EXERCISE DESCRIPTION:
Find the line that contains "- Java 编写的高斯算法方式2（StackBlur）". Output it and every line after it to the end of the records, exactly as they appear.

MATERIAL PROVIDED:
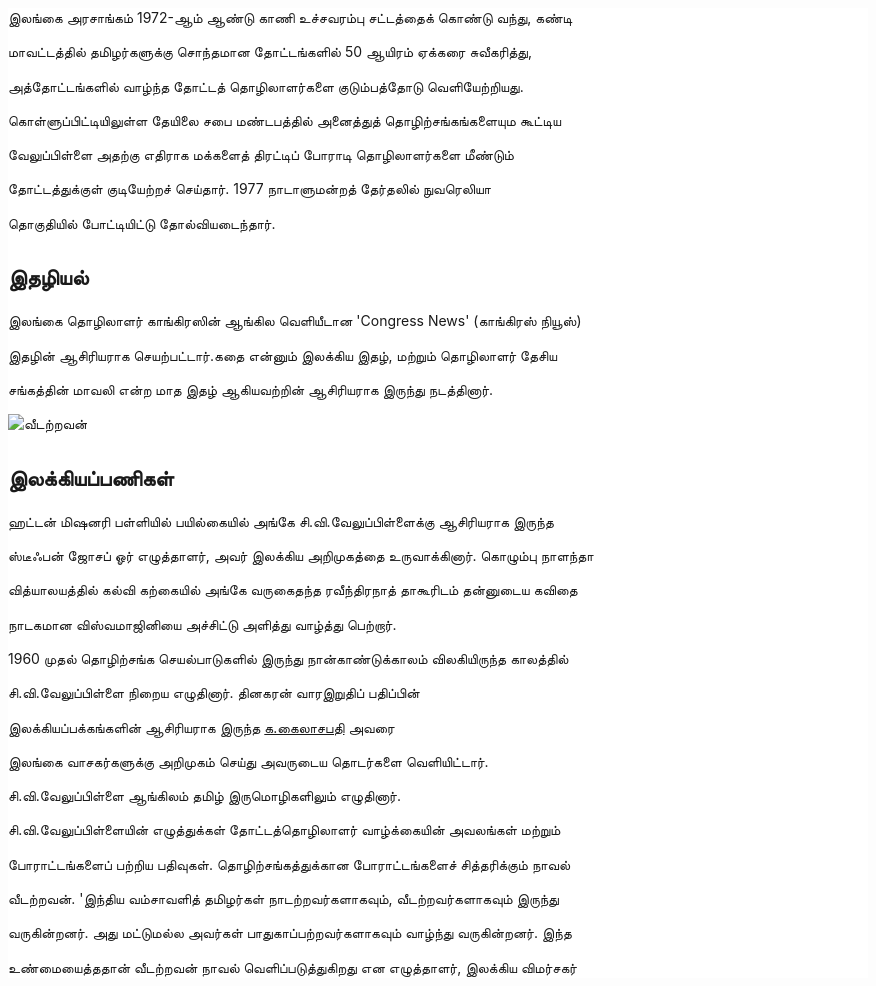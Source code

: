 இலங்கை அரசாங்கம் 1972-ஆம் ஆண்டு காணி உச்சவரம்பு சட்டத்தைக் கொண்டு வந்து, கண்டி

மாவட்டத்தில் தமிழர்களுக்கு சொந்தமான தோட்டங்களில் 50 ஆயிரம் ஏக்கரை சுவீகரித்து,

அத்தோட்டங்களில் வாழ்ந்த தோட்டத் தொழிலாளர்களை குடும்பத்தோடு வெளியேற்றியது.

கொள்ளுப்பிட்டியிலுள்ள தேயிலை சபை மண்டபத்தில் அனைத்துத் தொழிற்சங்கங்களையும கூட்டிய

வேலுப்பிள்ளை அதற்கு எதிராக மக்களைத் திரட்டிப் போராடி தொழிலாளர்களை மீண்டும்

தோட்டத்துக்குள் குடியேற்றச் செய்தார். 1977 நாடாளுமன்றத் தேர்தலில் நுவரெலியா

தொகுதியில் போட்டியிட்டு தோல்வியடைந்தார்.



## இதழியல்



இலங்கை தொழிலாளர் காங்கிரஸின் ஆங்கில வெளியீடான \'Congress News' (காங்கிரஸ் நியூஸ்)

இதழின் ஆசிரியராக செயற்பட்டார்.கதை என்னும் இலக்கிய இதழ், மற்றும் தொழிலாளர் தேசிய

சங்கத்தின் மாவலி என்ற மாத இதழ் ஆகியவற்றின் ஆசிரியராக இருந்து நடத்தினார்.

![வீடற்றவன்](வீடற்றவன்.jpg "வீடற்றவன்")



## இலக்கியப்பணிகள்



ஹட்டன் மிஷனரி பள்ளியில் பயில்கையில் அங்கே சி.வி.வேலுப்பிள்ளைக்கு ஆசிரியராக இருந்த

ஸ்டீஃபன் ஜோசப் ஓர் எழுத்தாளர், அவர் இலக்கிய அறிமுகத்தை உருவாக்கினார். கொழும்பு நாளந்தா

வித்யாலயத்தில் கல்வி கற்கையில் அங்கே வருகைதந்த ரவீந்திரநாத் தாகூரிடம் தன்னுடைய கவிதை

நாடகமான விஸ்வமாஜினியை அச்சிட்டு அளித்து வாழ்த்து பெற்றார்.



1960 முதல் தொழிற்சங்க செயல்பாடுகளில் இருந்து நான்காண்டுக்காலம் விலகியிருந்த காலத்தில்

சி.வி.வேலுப்பிள்ளை நிறைய எழுதினார். தினகரன் வாரஇறுதிப் பதிப்பின்

இலக்கியப்பக்கங்களின் ஆசிரியராக இருந்த [க.கைலாசபதி](க.கைலாசபதி "wikilink") அவரை

இலங்கை வாசகர்களுக்கு அறிமுகம் செய்து அவருடைய தொடர்களை வெளியிட்டார்.

சி.வி.வேலுப்பிள்ளை ஆங்கிலம் தமிழ் இருமொழிகளிலும் எழுதினார்.



சி.வி.வேலுப்பிள்ளையின் எழுத்துக்கள் தோட்டத்தொழிலாளர் வாழ்க்கையின் அவலங்கள் மற்றும்

போராட்டங்களைப் பற்றிய பதிவுகள். தொழிற்சங்கத்துக்கான போராட்டங்களைச் சித்தரிக்கும் நாவல்

வீடற்றவன். 'இந்திய வம்சாவளித் தமிழர்கள் நாடற்றவர்களாகவும், வீடற்றவர்களாகவும் இருந்து

வருகின்றனர். அது மட்டுமல்ல அவர்கள் பாதுகாப்பற்றவர்களாகவும் வாழ்ந்து வருகின்றனர். இந்த

உண்மையைத்ததான் வீடற்றவன் நாவல் வெளிப்படுத்துகிறது என எழுத்தாளர், இலக்கிய விமர்சகர்
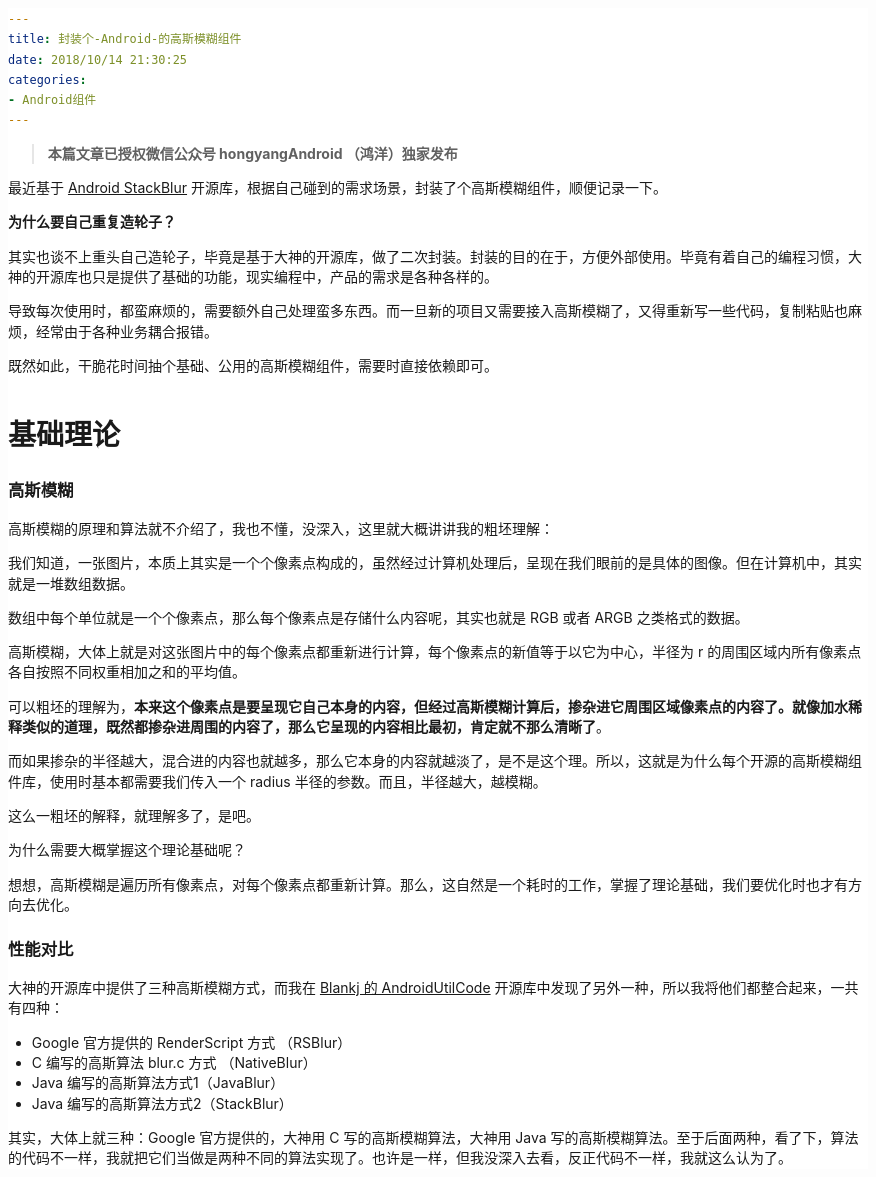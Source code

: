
 ```yaml
---
title: 封装个-Android-的高斯模糊组件
date: 2018/10/14 21:30:25
categories:
- Android组件
---
```


> **本篇文章已授权微信公众号 hongyangAndroid （鸿洋）独家发布**  

最近基于 [Android StackBlur](https://github.com/kikoso/android-stackblur) 开源库，根据自己碰到的需求场景，封装了个高斯模糊组件，顺便记录一下。  

**为什么要自己重复造轮子？**  

其实也谈不上重头自己造轮子，毕竟是基于大神的开源库，做了二次封装。封装的目的在于，方便外部使用。毕竟有着自己的编程习惯，大神的开源库也只是提供了基础的功能，现实编程中，产品的需求是各种各样的。

导致每次使用时，都蛮麻烦的，需要额外自己处理蛮多东西。而一旦新的项目又需要接入高斯模糊了，又得重新写一些代码，复制粘贴也麻烦，经常由于各种业务耦合报错。

既然如此，干脆花时间抽个基础、公用的高斯模糊组件，需要时直接依赖即可。

# 基础理论  

### 高斯模糊

高斯模糊的原理和算法就不介绍了，我也不懂，没深入，这里就大概讲讲我的粗坯理解：

我们知道，一张图片，本质上其实是一个个像素点构成的，虽然经过计算机处理后，呈现在我们眼前的是具体的图像。但在计算机中，其实就是一堆数组数据。

数组中每个单位就是一个个像素点，那么每个像素点是存储什么内容呢，其实也就是 RGB 或者 ARGB 之类格式的数据。

高斯模糊，大体上就是对这张图片中的每个像素点都重新进行计算，每个像素点的新值等于以它为中心，半径为 r 的周围区域内所有像素点各自按照不同权重相加之和的平均值。

可以粗坯的理解为，**本来这个像素点是要呈现它自己本身的内容，但经过高斯模糊计算后，掺杂进它周围区域像素点的内容了。就像加水稀释类似的道理，既然都掺杂进周围的内容了，那么它呈现的内容相比最初，肯定就不那么清晰了**。

而如果掺杂的半径越大，混合进的内容也就越多，那么它本身的内容就越淡了，是不是这个理。所以，这就是为什么每个开源的高斯模糊组件库，使用时基本都需要我们传入一个 radius 半径的参数。而且，半径越大，越模糊。

这么一粗坯的解释，就理解多了，是吧。

为什么需要大概掌握这个理论基础呢？

想想，高斯模糊是遍历所有像素点，对每个像素点都重新计算。那么，这自然是一个耗时的工作，掌握了理论基础，我们要优化时也才有方向去优化。

### 性能对比

大神的开源库中提供了三种高斯模糊方式，而我在 [Blankj 的 AndroidUtilCode](https://github.com/Blankj/AndroidUtilCode) 开源库中发现了另外一种，所以我将他们都整合起来，一共有四种：

- Google 官方提供的 RenderScript 方式 （RSBlur）
- C 编写的高斯算法 blur.c 方式 （NativeBlur）
- Java 编写的高斯算法方式1（JavaBlur）
- Java 编写的高斯算法方式2（StackBlur）

其实，大体上就三种：Google 官方提供的，大神用 C 写的高斯模糊算法，大神用 Java 写的高斯模糊算法。至于后面两种，看了下，算法的代码不一样，我就把它们当做是两种不同的算法实现了。也许是一样，但我没深入去看，反正代码不一样，我就这么认为了。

TASK RESULT:
- Java 编写的高斯算法方式2（StackBlur）

其实，大体上就三种：Google 官方提供的，大神用 C 写的高斯模糊算法，大神用 Java 写的高斯模糊算法。至于后面两种，看了下，算法的代码不一样，我就把它们当做是两种不同的算法实现了。也许是一样，但我没深入去看，反正代码不一样，我就这么认为了。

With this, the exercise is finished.